• WHAT IS BEING ASKED: Each line from the one containing "- [x] Fully functional Python GUI application" to the final line of the listing below must be transcribed exactly; all others are left out.

□ □ □ □ □ □ □

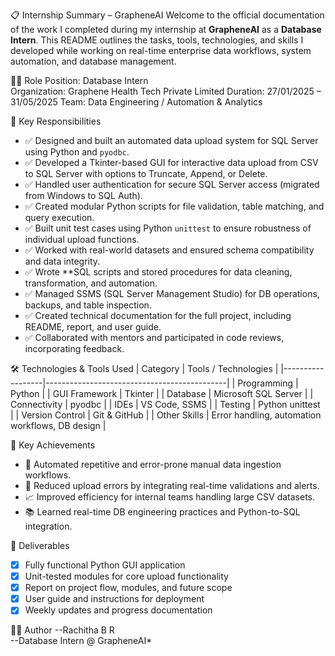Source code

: 📋 Internship Summary – GrapheneAI
Welcome to the official documentation of the work I completed during my internship at **GrapheneAI** as a **Database Intern**. This README outlines the tasks, tools, technologies, and skills I developed while working on real-time enterprise data workflows, system automation, and database management.

👩‍💻 Role
Position: Database Intern  
Organization: Graphene Health Tech Private Limited 
Duration: 27/01/2025 – 31/05/2025 
Team: Data Engineering / Automation & Analytics

🧠 Key Responsibilities
- ✅ Designed and built an automated data upload system for SQL Server using Python and `pyodbc`.
- ✅ Developed a Tkinter-based GUI for interactive data upload from CSV to SQL Server with options to Truncate, Append, or Delete.
- ✅ Handled user authentication for secure SQL Server access (migrated from Windows to SQL Auth).
- ✅ Created modular Python scripts for file validation, table matching, and query execution.
- ✅ Built unit test cases using Python `unittest` to ensure robustness of individual upload functions.
- ✅ Worked with real-world datasets and ensured schema compatibility and data integrity.
- ✅ Wrote **SQL scripts and stored procedures for data cleaning, transformation, and automation.
- ✅ Managed SSMS (SQL Server Management Studio) for DB operations, backups, and table inspection.
- ✅ Created technical documentation for the full project, including README, report, and user guide.
- ✅ Collaborated with mentors and participated in code reviews, incorporating feedback.

🛠️ Technologies & Tools Used
| Category          | Tools / Technologies                       |
|------------------|---------------------------------------------|
| Programming       | Python                                     |
| GUI Framework     | Tkinter                                     |
| Database          | Microsoft SQL Server                        |
| Connectivity      | pyodbc                                      |
| IDEs              | VS Code, SSMS                               |
| Testing           | Python unittest                             |
| Version Control   | Git & GitHub                                |
| Other Skills      | Error handling, automation workflows, DB design |

📌 Key Achievements
- 🔄 Automated repetitive and error-prone manual data ingestion workflows.
- 🧪 Reduced upload errors by integrating real-time validations and alerts.
- 📈 Improved efficiency for internal teams handling large CSV datasets.
- 📚 Learned real-time DB engineering practices and Python-to-SQL integration.

📂 Deliverables
- [x] Fully functional Python GUI application
- [x] Unit-tested modules for core upload functionality
- [x] Report on project flow, modules, and future scope
- [x] User guide and instructions for deployment
- [x] Weekly updates and progress documentation

🙋‍♀️ Author
--Rachitha B R  
--Database Intern @ GrapheneAI*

□ □ □ □ □ □ □

• ANSWER FOR THIS EXERCISE:
- [x] Fully functional Python GUI application
- [x] Unit-tested modules for core upload functionality
- [x] Report on project flow, modules, and future scope
- [x] User guide and instructions for deployment
- [x] Weekly updates and progress documentation

🙋‍♀️ Author
--Rachitha B R  
--Database Intern @ GrapheneAI*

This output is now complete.